On 12/13/2014 01:36 AM, John Wilson wrote:
On Fri, Dec 12, 2014 at 11:04:20PM -0600, Jon Elson
wrote:
I worked with some Exabyte
drives and others that had a lot of constraints on what you could do,
and you could do some interesting things.
My recollection with the Exabyte 8mm
drives was that they would let you
write new data after the last thing written, but you couldn't backspace and
write over existing data, unless you were rewinding all the way to BOT. So
they were lousy at emulating 9-tracks (but some controllers fixed that by
wrapping everything in headers and writing their own suffix records that
said when to disregard the last N blocks, and they'd read ahead by some
known amount looking for that, to at least handle the common case of going
to LEOT, backspacing between the two tape marks, and writing a new file).
No, you
could commence writing after any existing record,
and the drive would take
care of the mess that was similar to a punch-in edit on
videotape, if you remember
what that looked like on the early VCR's.
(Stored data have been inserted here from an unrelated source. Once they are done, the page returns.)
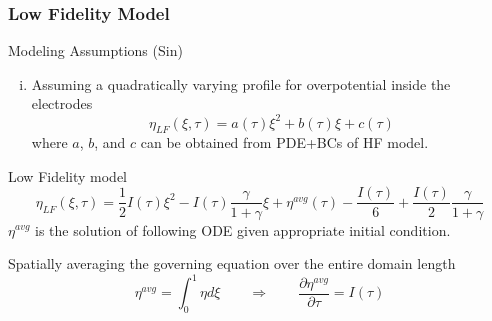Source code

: \documentclass[10pt,xcolor=dvipsnames,compress]{beamer}
\begin{document}
\begin{frame}
\frametitle{Low Fidelity Model}
\vfill


\begin{alertblock}{Modeling Assumptions (Sin)}
\begin{enumerate}[i.]

\item Assuming a quadratically varying profile for overpotential inside the electrodes
\begin{equation*}\label{eq:quadratic}
\eta_{LF} (\xi,\tau)= a(\tau)\xi^2 + b(\tau)\xi + c(\tau)
\end{equation*}
where $a$, $b$, and $c$ can be obtained from PDE+BCs of HF model.

\end{enumerate}
\end{alertblock}

\begin{block}{Low Fidelity model}
\begin{equation*}\label{eq:LF}
\eta_{LF}(\xi,\tau) = 
\frac{1}{2}I(\tau)\xi^2 - I(\tau) \frac{\gamma}{1+\gamma}\xi + {\eta}^{avg}(\tau) - \frac{I(\tau)}{6} + \frac{I(\tau)}{2}\frac{\gamma}{1+\gamma}
\end{equation*}
${\eta}^{avg}$ is the solution of following ODE given appropriate initial condition.

Spatially
averaging the governing equation over the entire domain length
%
\begin{equation*}\label{eq:LF_avg}
\eta^{avg} = \int_0^1 \eta d\xi \qquad \Rightarrow \qquad
\frac{\partial{\eta}^{avg}}{\partial\tau} = I(\tau)
\end{equation*}
\end{block}


\vfill
\end{frame}
\end{document}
It would just
overwrite the following data
for about 2-3 seconds with full-width erase, and then pick
up writing in cleanly-erased
tape. I think some of the later drives might have been able
to do better with flying
erase heads. But, we generally never did fancy stuff with
them, just write a whole
tape at a time. Anyway, we never added records to an
existing file, but did often
add new files after the double file mark.